Another digital mode for MORSE: A single flag, held straight up. To send a DOT, wave it to the sender's RIGHT, and back up to vertical. The DASH is a wave to the sender's LEFT, and back up to vertical. The end of character is a wave straight DOWN in front from the vertical, and back up to the vertical. The end of a word is two of these DOWN strokes with the vertical in between, ending in the vertical position. A flag can get heavy and tiring for long messages. Learn to wave it in a figure eight pattern to avoid it getting wrapped about the pole. If the distance is not all that much, try just waving a handkerchief, in the right hand for DOT, and pass into the left hand for DASH. This RIGHT or LEFT mode can be a nod of the head, or a tilt on a fork held in the fist on the table. The Receiver knows that meaning, but the others in the table think you are nuts.

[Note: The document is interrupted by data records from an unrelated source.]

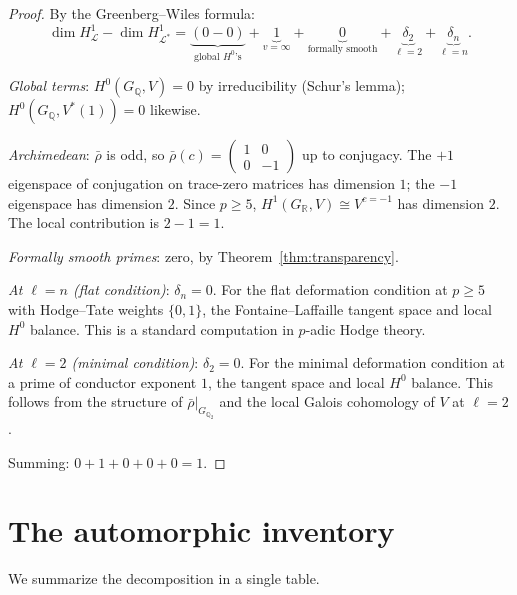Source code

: \documentclass[12pt]{amsart}
\theoremstyle{definition}
\theoremstyle{remark}
\newcommand{\rhobar}{\bar{\rho}}
\newcommand{\GQ}{G_{\mathbb{Q}}}
\begin{document}
\begin{proof}
By the Greenberg--Wiles formula:
$$\dim H^1_{\mathcal{L}} - \dim H^1_{\mathcal{L}^*} = \underbrace{(0 - 0)}_{\text{global }H^0\text{'s}} + \underbrace{1}_{v = \infty} + \underbrace{0}_{\text{formally smooth}} + \underbrace{\delta_2}_{\ell = 2} + \underbrace{\delta_n}_{\ell = n}.$$

\emph{Global terms}: $H^0(\GQ, V) = 0$ by irreducibility (Schur's lemma); $H^0(\GQ, V^*(1)) = 0$ likewise.

\emph{Archimedean}: $\rhobar$ is odd, so $\rhobar(c) = \left(\begin{smallmatrix} 1 & 0 \\ 0 & -1 \end{smallmatrix}\right)$ up to conjugacy. The $+1$ eigenspace of conjugation on trace-zero matrices has dimension $1$; the $-1$ eigenspace has dimension $2$. Since $p \geq 5$, $H^1(G_\mathbb{R}, V) \cong V^{c = -1}$ has dimension $2$. The local contribution is $2 - 1 = 1$.

\emph{Formally smooth primes}: zero, by Theorem~\ref{thm:transparency}.

\emph{At $\ell = n$ (flat condition)}: $\delta_n = 0$. For the flat deformation condition at $p \geq 5$ with Hodge--Tate weights $\{0, 1\}$, the Fontaine--Laffaille tangent space and local $H^0$ balance. This is a standard computation in $p$-adic Hodge theory.

\emph{At $\ell = 2$ (minimal condition)}: $\delta_2 = 0$. For the minimal deformation condition at a prime of conductor exponent $1$, the tangent space and local $H^0$ balance. This follows from the structure of $\rhobar|_{G_{\mathbb{Q}_2}}$ and the local Galois cohomology of $V$ at $\ell = 2$.

Summing: $0 + 1 + 0 + 0 + 0 = 1$.
\end{proof}

\section{The automorphic inventory}
\label{sec:inventory}

We summarize the decomposition in a single table.
\end{document}
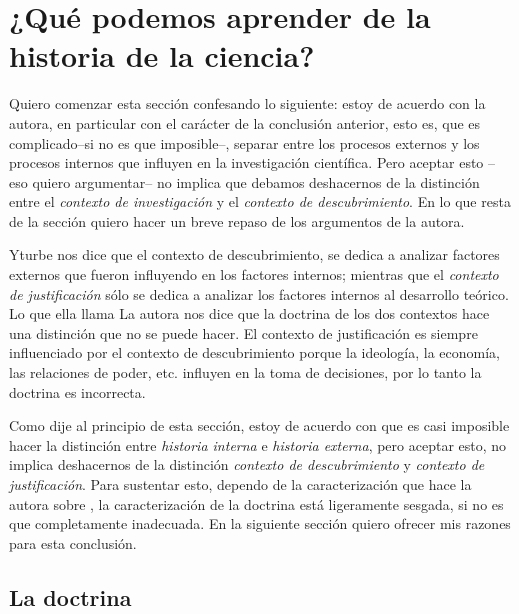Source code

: \section{¿Qué podemos aprender de la historia de la ciencia?}


\noindent Quiero comenzar esta sección confesando lo siguiente: estoy de acuerdo con la autora, en particular con el carácter de la conclusión anterior, esto es, que es complicado--si no es que imposible--, separar entre los procesos externos y los procesos internos que influyen en la investigación científica.
Pero aceptar esto --eso quiero argumentar-- no implica que debamos deshacernos de la distinción entre el \emph{contexto de investigación} y el \emph{contexto de descubrimiento}.
En lo que resta de la sección quiero hacer un breve repaso de los argumentos de la autora.

Yturbe nos dice que el contexto de descubrimiento, se dedica a analizar factores externos que fueron influyendo en los factores internos; mientras que el \emph{contexto de justificación} sólo se dedica a analizar los factores internos al desarrollo teórico.
Lo que ella llama 
La autora nos dice que la doctrina de los dos contextos hace una distinción que no se puede hacer.
El contexto de justificación es siempre influenciado por el contexto de descubrimiento porque la ideología, la economía, las relaciones de poder, etc. influyen en la toma de decisiones, por lo tanto la doctrina es incorrecta.

Como dije al principio de esta sección, estoy de acuerdo con que es casi imposible hacer la distinción entre \emph{historia interna} e \emph{historia externa}, pero aceptar esto, no implica deshacernos de la distinción \emph{contexto de descubrimiento} y \emph{contexto de justificación}.
Para sustentar esto, dependo de la caracterización que hace la autora sobre , la caracterización de la doctrina está ligeramente sesgada, si no es que completamente inadecuada.
En la siguiente sección quiero ofrecer mis razones para esta conclusión.

\subsection{La doctrina}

AS for memorizing MORSE code, the Internet has references to a list of definitions of a WORD or a short phrase whose beat is the long and short defining the code of that letter that is usually the first letter of the symbolic code. For example: "C" is "COKE ah COLE ah". (DAH DIT DAH DIT). An exception to that first letter is "Q" where "Q" suggests "QUEEN" which suggests the well known phrase: "GOD SAVE the QUEEN." (note the timing and emphasis, where the "the" was a DOT and the emphasized words are DASH). Hearing DAH DAH DIT DAH just sounds like "GOD SAVE the QUEEN" - which suggests the "Q" (hopefully it does anyway.)
I am grateful to DOROTHEA and DICK practicing their code at the table in the Dixon's kitchen. Their memorization I don't think used the KEY PHRASE described above, which I find easier, and avoids the need of a pocket notebook like Dick had. The memorization method reminds me of learning the multiplication table in the third grade repeated often enough until it became memorized - a lot of work. But Ransome inspired me to learn it as well as a young boy which enabled me to be a TEACHER at the BOY SCOUTS to pass on this to my fellow Scouts.